This was a queer feeling, like sitting in a long-familiar room where an old picture is missing, gone to the framers perhaps, or nicked by burglars the night before. A few days later I strolled up to Government House and stood outside its gates looking at the red Chinese flag drooping in the drizzle from its staff. The policemen on guard eyed me coldly, and it crossed my mind that if I there and then fell and broke my leg upon the pavement, no longer would some charming young British aide come hastening to my comfort -- "No need to worry, we'll soon have you fixed up -- by the way, didn't we once meet at the Murray-Browns -- or was it at Oxford?" It used to be said that wherever they went in the world, the British traveled like the children of rich parents. Now Hong Kong has joined the long roster of places, Lagos to the Seychelles, Accra to Port of Spain, Calcutta to Harare, where mummy and daddy can no longer look after us.
We still follow the flag, all the same. Scattered here and there around the oceans, odd small places still acknowledge British sovereignty to one degree or another, and to prove the point I came more or less direct from Hong Kong to one of the very oddest of them, the Isle of Man (220 square miles, population 70,000), which lies in the middle of the Irish Sea, some 70 miles west of Liverpool.
Just as there was never any doubting that you were arriving somewhere Chinese when you stepped off a 747 into British Hong Kong, so when you step on a bright, breezy, salty, seagully day onto the Isle of Man, there is no mistaking that you have arrived somewhere near Manx. Wherever you look there flies the Manx flag, a heraldic curiosity that features armored legs joined together at the thigh, and there is a plethora of signs demonstrating the autonomy of the island -- signs advertising Manx Telecom or Manx Airlines, signs announcing the authority of the Manx Customs and Excise Service, bilingual signs to remind you that the Isle of Man has an ancient language of its own.
It is a Celtic language, most closely akin to Irish Gaelic, extinct as a vernacular but still lovingly cherished.

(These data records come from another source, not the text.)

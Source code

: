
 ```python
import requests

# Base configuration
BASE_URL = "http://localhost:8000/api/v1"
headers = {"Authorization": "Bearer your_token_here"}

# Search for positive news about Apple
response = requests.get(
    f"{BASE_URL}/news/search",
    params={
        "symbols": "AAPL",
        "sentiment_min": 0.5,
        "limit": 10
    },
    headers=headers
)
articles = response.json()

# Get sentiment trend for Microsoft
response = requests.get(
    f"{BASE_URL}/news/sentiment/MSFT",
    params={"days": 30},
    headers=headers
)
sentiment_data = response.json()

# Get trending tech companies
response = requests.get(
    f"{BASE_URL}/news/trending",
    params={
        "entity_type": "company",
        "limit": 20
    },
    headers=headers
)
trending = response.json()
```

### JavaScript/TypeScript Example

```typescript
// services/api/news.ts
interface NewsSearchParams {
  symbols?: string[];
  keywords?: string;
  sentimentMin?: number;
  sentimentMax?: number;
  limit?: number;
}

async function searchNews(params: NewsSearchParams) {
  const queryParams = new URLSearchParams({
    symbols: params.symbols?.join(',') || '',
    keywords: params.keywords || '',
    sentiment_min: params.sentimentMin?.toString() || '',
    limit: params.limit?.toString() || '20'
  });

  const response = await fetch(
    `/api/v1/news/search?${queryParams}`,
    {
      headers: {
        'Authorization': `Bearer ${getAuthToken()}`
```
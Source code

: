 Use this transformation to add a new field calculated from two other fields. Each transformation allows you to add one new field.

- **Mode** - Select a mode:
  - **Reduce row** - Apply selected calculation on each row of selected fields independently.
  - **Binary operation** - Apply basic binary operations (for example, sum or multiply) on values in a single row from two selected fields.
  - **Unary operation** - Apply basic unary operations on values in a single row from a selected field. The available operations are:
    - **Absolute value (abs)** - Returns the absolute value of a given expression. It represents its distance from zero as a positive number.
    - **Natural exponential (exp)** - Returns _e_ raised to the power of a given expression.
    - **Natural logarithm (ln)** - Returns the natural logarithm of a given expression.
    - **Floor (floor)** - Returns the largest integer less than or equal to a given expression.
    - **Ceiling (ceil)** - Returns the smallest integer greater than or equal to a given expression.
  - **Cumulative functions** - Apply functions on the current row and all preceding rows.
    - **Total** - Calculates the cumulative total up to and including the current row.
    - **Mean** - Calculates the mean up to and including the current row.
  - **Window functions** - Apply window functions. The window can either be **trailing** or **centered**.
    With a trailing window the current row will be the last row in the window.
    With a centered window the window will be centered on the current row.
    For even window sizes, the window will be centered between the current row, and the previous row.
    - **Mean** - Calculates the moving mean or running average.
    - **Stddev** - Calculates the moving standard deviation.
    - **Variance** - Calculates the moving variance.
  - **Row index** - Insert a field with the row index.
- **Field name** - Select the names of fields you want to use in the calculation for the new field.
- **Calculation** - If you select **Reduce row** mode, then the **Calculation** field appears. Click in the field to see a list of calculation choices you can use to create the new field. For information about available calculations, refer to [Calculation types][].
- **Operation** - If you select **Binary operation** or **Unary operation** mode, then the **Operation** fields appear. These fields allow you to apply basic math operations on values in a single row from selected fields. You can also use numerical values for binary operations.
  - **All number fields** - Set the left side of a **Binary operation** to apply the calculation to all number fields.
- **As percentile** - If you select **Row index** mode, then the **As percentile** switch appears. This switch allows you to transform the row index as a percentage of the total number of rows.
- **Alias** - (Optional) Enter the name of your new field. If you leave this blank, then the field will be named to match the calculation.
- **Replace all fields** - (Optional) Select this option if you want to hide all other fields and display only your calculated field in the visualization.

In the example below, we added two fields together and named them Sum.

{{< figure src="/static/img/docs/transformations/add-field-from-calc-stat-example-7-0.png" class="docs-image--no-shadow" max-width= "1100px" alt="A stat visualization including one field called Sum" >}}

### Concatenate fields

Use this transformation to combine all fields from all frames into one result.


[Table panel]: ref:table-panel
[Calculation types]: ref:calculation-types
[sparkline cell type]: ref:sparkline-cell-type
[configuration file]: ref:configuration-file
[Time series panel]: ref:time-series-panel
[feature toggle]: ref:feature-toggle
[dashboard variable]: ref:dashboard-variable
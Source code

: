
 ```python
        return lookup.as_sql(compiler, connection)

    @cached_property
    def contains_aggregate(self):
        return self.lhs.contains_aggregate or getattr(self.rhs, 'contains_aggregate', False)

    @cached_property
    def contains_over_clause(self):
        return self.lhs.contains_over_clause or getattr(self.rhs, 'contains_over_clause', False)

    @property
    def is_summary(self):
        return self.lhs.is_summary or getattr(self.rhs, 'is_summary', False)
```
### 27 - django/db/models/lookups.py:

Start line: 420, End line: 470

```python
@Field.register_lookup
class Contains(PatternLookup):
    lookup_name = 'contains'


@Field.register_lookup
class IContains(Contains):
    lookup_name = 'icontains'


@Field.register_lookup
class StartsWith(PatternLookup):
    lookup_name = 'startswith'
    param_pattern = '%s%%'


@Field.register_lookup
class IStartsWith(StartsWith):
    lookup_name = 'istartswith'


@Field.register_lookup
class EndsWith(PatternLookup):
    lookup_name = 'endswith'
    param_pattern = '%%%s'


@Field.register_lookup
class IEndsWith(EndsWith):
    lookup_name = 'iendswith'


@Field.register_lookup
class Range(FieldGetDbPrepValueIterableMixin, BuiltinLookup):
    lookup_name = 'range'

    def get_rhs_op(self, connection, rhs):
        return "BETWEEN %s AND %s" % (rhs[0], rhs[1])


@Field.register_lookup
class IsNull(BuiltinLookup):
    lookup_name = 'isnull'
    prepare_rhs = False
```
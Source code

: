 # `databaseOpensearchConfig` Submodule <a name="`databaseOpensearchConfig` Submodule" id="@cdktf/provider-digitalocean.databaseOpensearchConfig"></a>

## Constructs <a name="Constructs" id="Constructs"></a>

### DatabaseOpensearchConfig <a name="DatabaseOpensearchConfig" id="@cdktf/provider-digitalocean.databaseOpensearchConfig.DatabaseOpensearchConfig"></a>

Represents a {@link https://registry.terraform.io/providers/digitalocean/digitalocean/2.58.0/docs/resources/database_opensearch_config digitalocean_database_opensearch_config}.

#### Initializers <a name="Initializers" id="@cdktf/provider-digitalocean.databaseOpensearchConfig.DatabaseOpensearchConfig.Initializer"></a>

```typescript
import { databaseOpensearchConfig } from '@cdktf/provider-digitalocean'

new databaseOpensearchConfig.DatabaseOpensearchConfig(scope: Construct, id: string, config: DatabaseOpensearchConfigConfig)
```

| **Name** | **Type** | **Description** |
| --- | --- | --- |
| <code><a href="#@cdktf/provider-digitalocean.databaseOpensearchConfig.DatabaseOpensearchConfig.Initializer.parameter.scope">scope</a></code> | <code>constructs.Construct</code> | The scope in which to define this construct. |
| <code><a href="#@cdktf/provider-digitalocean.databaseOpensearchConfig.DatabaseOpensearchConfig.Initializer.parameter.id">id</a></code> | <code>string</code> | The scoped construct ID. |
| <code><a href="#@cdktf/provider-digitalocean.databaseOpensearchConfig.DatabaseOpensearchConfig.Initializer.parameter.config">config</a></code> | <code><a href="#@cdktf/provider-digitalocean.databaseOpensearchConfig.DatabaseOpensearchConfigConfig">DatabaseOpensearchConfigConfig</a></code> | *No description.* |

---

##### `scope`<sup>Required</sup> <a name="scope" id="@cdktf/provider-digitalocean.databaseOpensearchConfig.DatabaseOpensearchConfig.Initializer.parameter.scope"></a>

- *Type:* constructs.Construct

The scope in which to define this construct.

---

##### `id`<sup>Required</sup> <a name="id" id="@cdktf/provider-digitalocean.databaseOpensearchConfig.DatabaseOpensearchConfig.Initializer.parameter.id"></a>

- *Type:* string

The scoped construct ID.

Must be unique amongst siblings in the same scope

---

The ancient heritage of Ellan Vannin, as the island is called in Manx, is about equally indebted to the Celts and the Vikings, but long ago -- long before the Royal Navy laid its hand upon Hong Kong -- the English made the Isle of Man their own, first as an island estate of noble mainland families, then as a direct dependency of the crown. This was never an orthodox imperial colony, though, like Bermuda or Gibraltar, Jamaica or Ascension Island, and today the queen of England holds sway here specifically in her feudal capacity as Lord of Man. The island is not part of the United Kingdom, and adheres to the European Union only in an associated way, defined as membership in "the Peripheral Maritime Regions." It has its own parliament, the 1,000-year-old Tynwald, with powers over almost all domestic matters, including taxation: "The Island," as an official handbook puts it, "is immune from the rigors of the U.K. Inland Revenue."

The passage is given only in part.